Each line that has the string "images" must be copied from the records below.
-- EXTRACTED RECORDS follows --
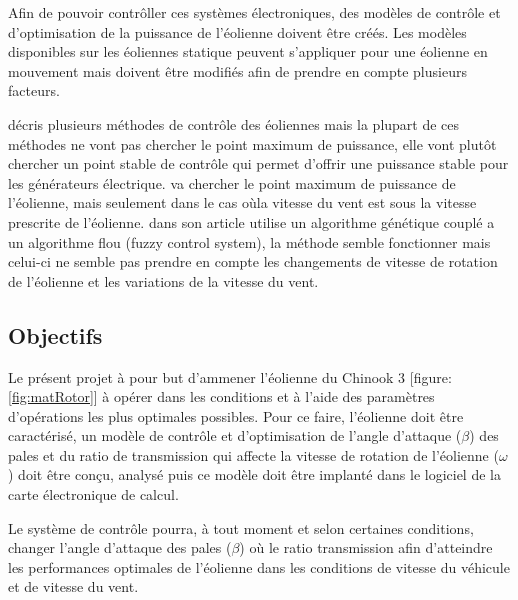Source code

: Afin de pouvoir contrôller ces systèmes électroniques, des modèles de contrôle et d'optimisation de la puissance de l'éolienne doivent être créés. Les modèles disponibles sur les éoliennes statique peuvent s'appliquer pour une éolienne en mouvement mais doivent être modifiés afin de prendre en compte plusieurs facteurs.

\citet{LaksPao} décris plusieurs méthodes de contrôle des éoliennes mais la plupart de ces méthodes ne vont pas chercher le point maximum de puissance, elle vont plutôt chercher un point stable de contrôle qui permet d'offrir une puissance stable pour les générateurs électrique. \citet{Jelavic05} va chercher le point maximum de puissance de l'éolienne, mais seulement dans le cas oùla vitesse du vent est sous la vitesse prescrite de l'éolienne. \citet{Ouissam12} dans son article utilise un algorithme génétique couplé a un algorithme flou (fuzzy control system), la méthode semble fonctionner mais celui-ci ne semble pas prendre en compte les changements de vitesse de rotation de l'éolienne et les variations de la vitesse du vent.

\subsection{Objectifs} %
\label{sub:Objectifs}


Le présent projet à pour but d'ammener l'éolienne du Chinook 3 [figure: \ref{fig:matRotor}] à opérer dans les conditions et à l'aide des paramètres d'opérations les plus optimales possibles. Pour ce faire, l'éolienne doit être caractérisé, un modèle de contrôle et d'optimisation de l'angle d'attaque ($\beta$) des pales et du ratio de transmission qui affecte la vitesse de rotation de l'éolienne ($\omega$) doit être conçu, analysé puis ce modèle doit être implanté dans le logiciel de la carte électronique de calcul.

Le système de contrôle pourra, à tout moment et selon certaines conditions, changer l'angle d'attaque des pales ($\beta$) où le ratio transmission afin d'atteindre les performances optimales de l'éolienne dans les conditions de vitesse du véhicule et de vitesse du vent.

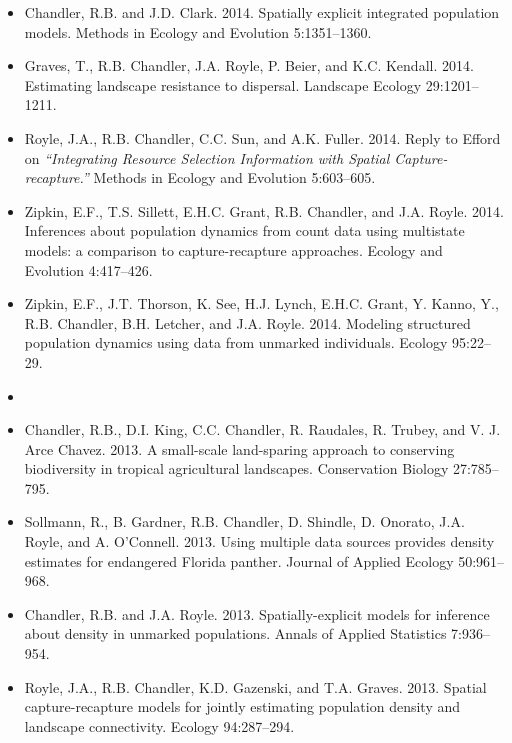 \begin{itemize}
\item Chandler, R.B. and J.D. Clark. 2014. Spatially
  explicit integrated population models. Methods in Ecology and
  Evolution 5:1351--1360.

\item Graves, T., R.B. Chandler, J.A. Royle, P. Beier, and
  K.C. Kendall. 2014. Estimating landscape resistance to
  dispersal. Landscape Ecology 29:1201--1211.

\item Royle, J.A., R.B. Chandler, C.C. Sun, and A.K. Fuller. 2014. 
  Reply to Efford on   {\it ``Integrating Resource Selection
    Information with Spatial Capture-recapture.''} Methods in Ecology
  and Evolution 5:603--605. 

\item Zipkin, E.F., T.S. Sillett, E.H.C. Grant, R.B. Chandler, and
  J.A. Royle. 2014. Inferences about population dynamics
  from count data using multistate models: a comparison to
  capture-recapture approaches. Ecology and Evolution 4:417--426.

\item Zipkin, E.F., J.T. Thorson, K. See, H.J. Lynch, E.H.C. Grant,
  Y. Kanno, Y., R.B. Chandler, B.H. Letcher, and J.A. Royle.
  2014. Modeling structured population dynamics using
  data from unmarked individuals. Ecology 95:22--29.


\item[] { \\}

\item Chandler, R.B., D.I. King, C.C. Chandler, R. Raudales,
  R. Trubey, and V. J. Arce Chavez. 2013. A small-scale
  land-sparing approach to conserving biodiversity in tropical
  agricultural landscapes. Conservation Biology 27:785--795. 

\item Sollmann, R., B. Gardner, R.B. Chandler, D. Shindle,
  D. Onorato, J.A. Royle, and A. O'Connell. 2013.
  Using multiple data sources provides density estimates for
  endangered Florida panther. Journal of Applied Ecology 50:961--968.

\item Chandler, R.B. and J.A. Royle. 2013.
  Spatially-explicit models for inference about density in unmarked
  populations. Annals of Applied Statistics 7:936--954.

\item Royle, J.A., R.B. Chandler, K.D. Gazenski, and
  T.A. Graves. 2013. Spatial capture-recapture models for jointly
  estimating population density and landscape connectivity. Ecology
  94:287--294. 


\end{itemize}
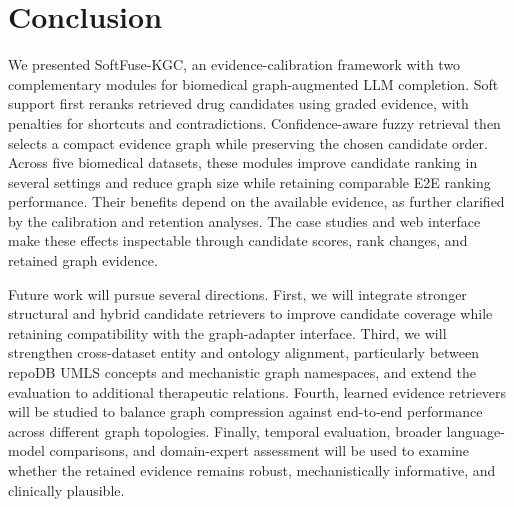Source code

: \documentclass[pdflatex,sn-mathphys-num]{sn-jnl}
\newcommand{\softfuse}{SoftFuse-KGC}
\begin{document}

\section{Conclusion}
\label{sec:conclusion}


\begin{revisionblock}
We presented \softfuse{}, an evidence-calibration framework with two complementary modules for biomedical graph-augmented LLM completion. Soft support first reranks retrieved drug candidates using graded evidence, with penalties for shortcuts and contradictions. Confidence-aware fuzzy retrieval then selects a compact evidence graph while preserving the chosen candidate order. Across five biomedical datasets, these modules improve candidate ranking in several settings and reduce graph size while retaining comparable E2E ranking performance. Their benefits depend on the available evidence, as further clarified by the calibration and retention analyses. The case studies and web interface make these effects inspectable through candidate scores, rank changes, and retained graph evidence.
\end{revisionblock}


Future work will pursue several directions. First, we will integrate stronger structural and hybrid candidate retrievers to improve candidate coverage while retaining compatibility with the graph-adapter interface.  Third, we will strengthen cross-dataset entity and ontology alignment, particularly between repoDB UMLS concepts and mechanistic graph namespaces, and extend the evaluation to additional therapeutic relations. Fourth, learned evidence retrievers will be studied to balance graph compression against end-to-end performance across different graph topologies. Finally, temporal evaluation, broader language-model comparisons, and domain-expert assessment will be used to examine whether the retained evidence remains robust, mechanistically informative, and clinically plausible.


\backmatter
\end{document}
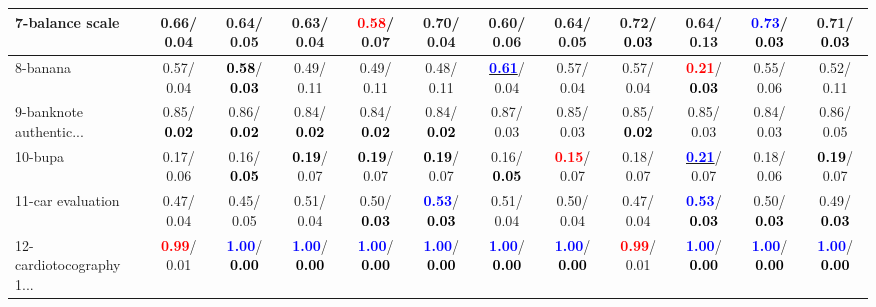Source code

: \begin{table}[h]
\begin{center}
{\begin{tabular}{lc|c|c|c|c|c|c|c|c|c|c}
7-balance scale &   0.66/  0.04 &   0.64/  0.05 &   0.63/  0.04 & \textcolor{red}{\textbf{  0.58}}/  0.07 &   0.70/  0.04 &   0.60/  0.06 &   0.64/  0.05 &   0.72/\textcolor{black}{\textbf{  0.03}} &   0.64/  0.13 & \textcolor{blue}{\textbf{  0.73}}/\textcolor{black}{\textbf{  0.03}} &   0.71/\textcolor{black}{\textbf{  0.03}} \\ \hline
8-banana &   0.57/  0.04 & \textcolor{black}{\textbf{  0.58}}/\textcolor{black}{\textbf{  0.03}} &   0.49/  0.11 &   0.49/  0.11 &   0.48/  0.11 & \underline{\textcolor{blue}{\textbf{  0.61}}}/  0.04 &   0.57/  0.04 &   0.57/  0.04 & \textcolor{red}{\textbf{  0.21}}/\textcolor{black}{\textbf{  0.03}} &   0.55/  0.06 &   0.52/  0.11 \\
9-banknote authentic... &   0.85/\textcolor{black}{\textbf{  0.02}} &   0.86/\textcolor{black}{\textbf{  0.02}} &   0.84/\textcolor{black}{\textbf{  0.02}} &   0.84/\textcolor{black}{\textbf{  0.02}} &   0.84/\textcolor{black}{\textbf{  0.02}} &   0.87/  0.03 &   0.85/  0.03 &   0.85/\textcolor{black}{\textbf{  0.02}} &   0.85/  0.03 &   0.84/  0.03 &   0.86/  0.05 \\
10-bupa &   0.17/  0.06 &   0.16/\textcolor{black}{\textbf{  0.05}} & \textcolor{black}{\textbf{  0.19}}/  0.07 & \textcolor{black}{\textbf{  0.19}}/  0.07 & \textcolor{black}{\textbf{  0.19}}/  0.07 &   0.16/\textcolor{black}{\textbf{  0.05}} & \textcolor{red}{\textbf{  0.15}}/  0.07 &   0.18/  0.07 & \underline{\textcolor{blue}{\textbf{  0.21}}}/  0.07 &   0.18/  0.06 & \textcolor{black}{\textbf{  0.19}}/  0.07 \\
11-car evaluation &   0.47/  0.04 &   0.45/  0.05 &   0.51/  0.04 &   0.50/\textcolor{black}{\textbf{  0.03}} & \textcolor{blue}{\textbf{  0.53}}/\textcolor{black}{\textbf{  0.03}} &   0.51/  0.04 &   0.50/  0.04 &   0.47/  0.04 & \textcolor{blue}{\textbf{  0.53}}/\textcolor{black}{\textbf{  0.03}} &   0.50/\textcolor{black}{\textbf{  0.03}} &   0.49/\textcolor{black}{\textbf{  0.03}} \\
12-cardiotocography 1... & \textcolor{red}{\textbf{  0.99}}/  0.01 & \textcolor{blue}{\textbf{  1.00}}/\textcolor{black}{\textbf{  0.00}} & \textcolor{blue}{\textbf{  1.00}}/\textcolor{black}{\textbf{  0.00}} & \textcolor{blue}{\textbf{  1.00}}/\textcolor{black}{\textbf{  0.00}} & \textcolor{blue}{\textbf{  1.00}}/\textcolor{black}{\textbf{  0.00}} & \textcolor{blue}{\textbf{  1.00}}/\textcolor{black}{\textbf{  0.00}} & \textcolor{blue}{\textbf{  1.00}}/\textcolor{black}{\textbf{  0.00}} & \textcolor{red}{\textbf{  0.99}}/  0.01 & \textcolor{blue}{\textbf{  1.00}}/\textcolor{black}{\textbf{  0.00}} & \textcolor{blue}{\textbf{  1.00}}/\textcolor{black}{\textbf{  0.00}} & \textcolor{blue}{\textbf{  1.00}}/\textcolor{black}{\textbf{  0.00}} \\

\end{tabular}}
\end{center}
\end{table}
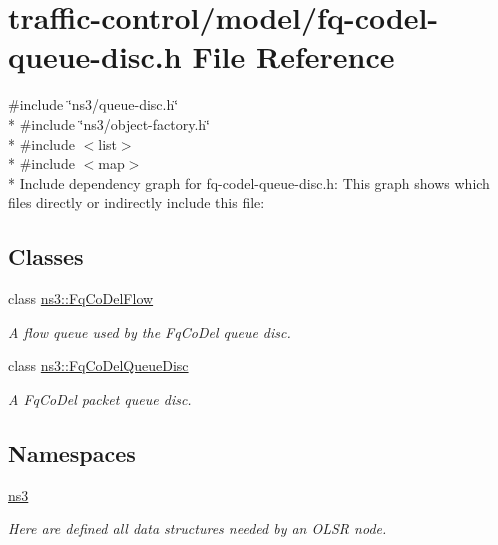 \hypertarget{fq-codel-queue-disc_8h}{}\section{traffic-\/control/model/fq-\/codel-\/queue-\/disc.h File Reference}
\label{fq-codel-queue-disc_8h}
{\ttfamily \#include \char`\"{}ns3/queue-\/disc.\+h\char`\"{}}\\*
{\ttfamily \#include \char`\"{}ns3/object-\/factory.\+h\char`\"{}}\\*
{\ttfamily \#include $<$list$>$}\\*
{\ttfamily \#include $<$map$>$}\\*
Include dependency graph for fq-\/codel-\/queue-\/disc.h\+:
This graph shows which files directly or indirectly include this file\+:
\subsection*{Classes}
\begin{DoxyCompactItemize}
\item 
class \hyperlink{classns3_1_1FqCoDelFlow}{ns3\+::\+Fq\+Co\+Del\+Flow}
\begin{DoxyCompactList}\small\item\em A flow queue used by the Fq\+Co\+Del queue disc. \end{DoxyCompactList}\item 
class \hyperlink{classns3_1_1FqCoDelQueueDisc}{ns3\+::\+Fq\+Co\+Del\+Queue\+Disc}
\begin{DoxyCompactList}\small\item\em A Fq\+Co\+Del packet queue disc. \end{DoxyCompactList}\end{DoxyCompactItemize}
\subsection*{Namespaces}
\begin{DoxyCompactItemize}
\item 
 \hyperlink{namespacens3}{ns3}
\begin{DoxyCompactList}\small\item\em Here are defined all data structures needed by an O\+L\+SR node. \end{DoxyCompactList}\end{DoxyCompactItemize}

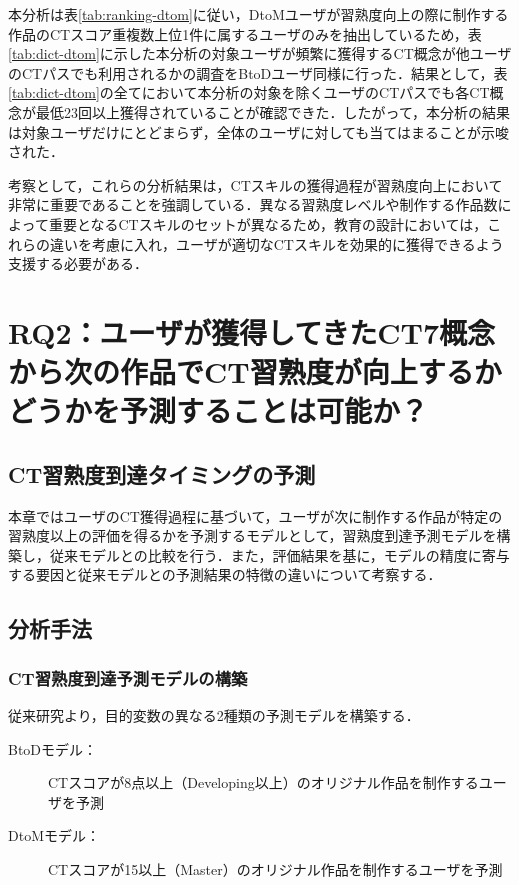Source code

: \documentclass[11pt,dvipdfmx]{jreport}
\begin{document}
本分析は表\ref{tab:ranking-dtom}に従い，DtoMユーザが習熟度向上の際に制作する作品のCTスコア重複数上位1件に属するユーザのみを抽出しているため，表\ref{tab:dict-dtom}に示した本分析の対象ユーザが頻繁に獲得するCT概念が他ユーザのCTパスでも利用されるかの調査をBtoDユーザ同様に行った．結果として，表\ref{tab:dict-dtom}の全てにおいて本分析の対象を除くユーザのCTパスでも各CT概念が最低23回以上獲得されていることが確認できた．したがって，本分析の結果は対象ユーザだけにとどまらず，全体のユーザに対しても当てはまることが示唆された．

\vspace{5mm}


考察として，これらの分析結果は，CTスキルの獲得過程が習熟度向上において非常に重要であることを強調している．異なる習熟度レベルや制作する作品数によって重要となるCTスキルのセットが異なるため，教育の設計においては，これらの違いを考慮に入れ，ユーザが適切なCTスキルを効果的に獲得できるよう支援する必要がある．

\chapter{RQ2：ユーザが獲得してきたCT7概念から次の作品でCT習熟度が向上するかどうかを予測することは可能か？}
\section{CT習熟度到達タイミングの予測}
本章ではユーザのCT獲得過程に基づいて，ユーザが次に制作する作品が特定の習熟度以上の評価を得るかを予測するモデルとして，習熟度到達予測モデルを構築し，従来モデルとの比較を行う．また，評価結果を基に，モデルの精度に寄与する要因と従来モデルとの予測結果の特徴の違いについて考察する．
\section{分析手法}
\subsection{CT習熟度到達予測モデルの構築}
従来研究より，目的変数の異なる2種類の予測モデルを構築する．

\begin{description}
\item [BtoDモデル：]CTスコアが8点以上（Developing以上）のオリジナル作品を制作するユーザを予測
\item [DtoMモデル：]CTスコアが15以上（Master）のオリジナル作品を制作するユーザを予測
\end{description}
\end{document}
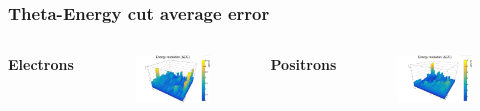 \documentclass{beamer}
\begin{document}
		\begin{frame}
			\frametitle{Theta-Energy cut average error}
			\begin{columns}
				\centering
				\Large \textbf{Electrons}
				\begin{figure}
					\centering
					\includegraphics[width = 0.95 \linewidth]{images/c_e_theta_energy_abs.png}
				\end{figure}
				\centering
				\Large \textbf{Positrons}
				\begin{figure}
					\centering
					\includegraphics[width = 0.95 \linewidth]{images/c_p_theta_energy_abs.png}
				\end{figure}
			\end{columns}
		\end{frame}
\end{document}
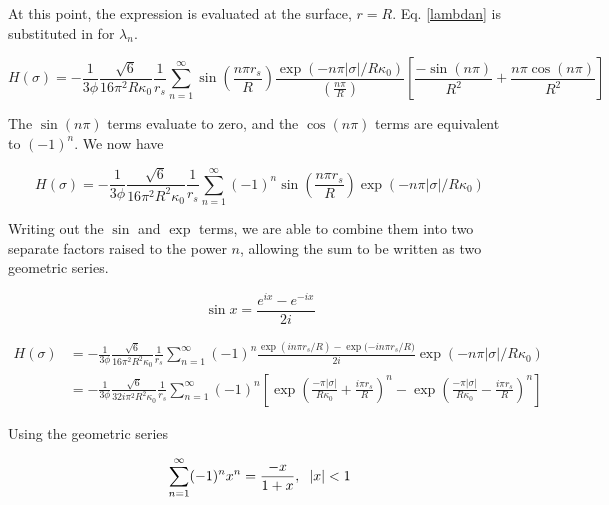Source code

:\documentclass[onecolumn]{aastex63}
\begin{document}
At this point, the expression is evaluated at the surface, $r=R$. Eq. \ref{lambdan} is substituted in for $\lambda_n$.

\begin{equation}
    H(\sigma) = - \frac{1}{3 \phi} \frac{\sqrt{6}}{16 \pi^2 R \kappa_0} \frac{1}{r_s} \sum_{n=1}^{\infty} \sin{\left(\frac{n\pi r_s}{R}\right)} \frac{\exp{(-n \pi |\sigma|/R\kappa_0)}}{\left(\frac{n\pi}{R}\right)} \left[ \frac{-\sin(n \pi)}{R^2} + \frac{n \pi \cos(n \pi)}{R^2}\right]
\end{equation}

The $\sin(n\pi)$ terms evaluate to zero, and the $\cos(n\pi)$ terms are equivalent to $(-1)^n$. We now have

\begin{equation}
    H(\sigma) = - \frac{1}{3 \phi} \frac{\sqrt{6}}{16 \pi^2 R^2 \kappa_0} \frac{1}{r_s} \sum_{n=1}^{\infty} (-1)^n \sin{\left(\frac{n\pi r_s}{R}\right)} \exp{(-n \pi |\sigma|/R\kappa_0)}
\end{equation}

Writing out the $\sin$ and $\exp$ terms, we are able to combine them into two separate factors raised to the power $n$, allowing the sum to be written as two geometric series.

\begin{equation}
    \sin{x} = \frac{e^{ix}-e^{-ix}}{2i}
\end{equation}

\begin{equation}
    \begin{split}
        H(\sigma) &= - \frac{1}{3 \phi} \frac{\sqrt{6}}{16 \pi^2 R^2 \kappa_0} \frac{1}{r_s} \sum_{n=1}^{\infty} (-1)^n \frac{\exp{(in\pi r_s / R)}-\exp{(-in\pi r_s/R})}{2i} \exp{(-n \pi |\sigma|/R\kappa_0)} \\
        &= - \frac{1}{3 \phi} \frac{\sqrt{6}}{32 i \pi^2 R^2 \kappa_0} \frac{1}{r_s} \sum_{n=1}^{\infty} (-1)^n \left[ \exp{\left(\frac{-\pi |\sigma|}{R\kappa_0} + \frac{i\pi r_s}{R}\right)^n}-\exp{\left(\frac{-\pi |\sigma|}{R\kappa_0} - \frac{i\pi r_s}{R}\right)^n}\right]
    \end{split}
\end{equation}

Using the geometric series

\begin{equation}
    \sum_{n=1}^{\infty}(-1)^nx^n = \frac{-x}{1+x}, \hspace{0.2cm} |x| < 1
\end{equation}
\end{document}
-- EXTRACTED RECORDS concluded --
* **WRITTEN RESPONSE**
					\includegraphics[width = 0.95 \linewidth]{images/c_e_theta_energy_abs.png}
					\includegraphics[width = 0.95 \linewidth]{images/c_p_theta_energy_abs.png}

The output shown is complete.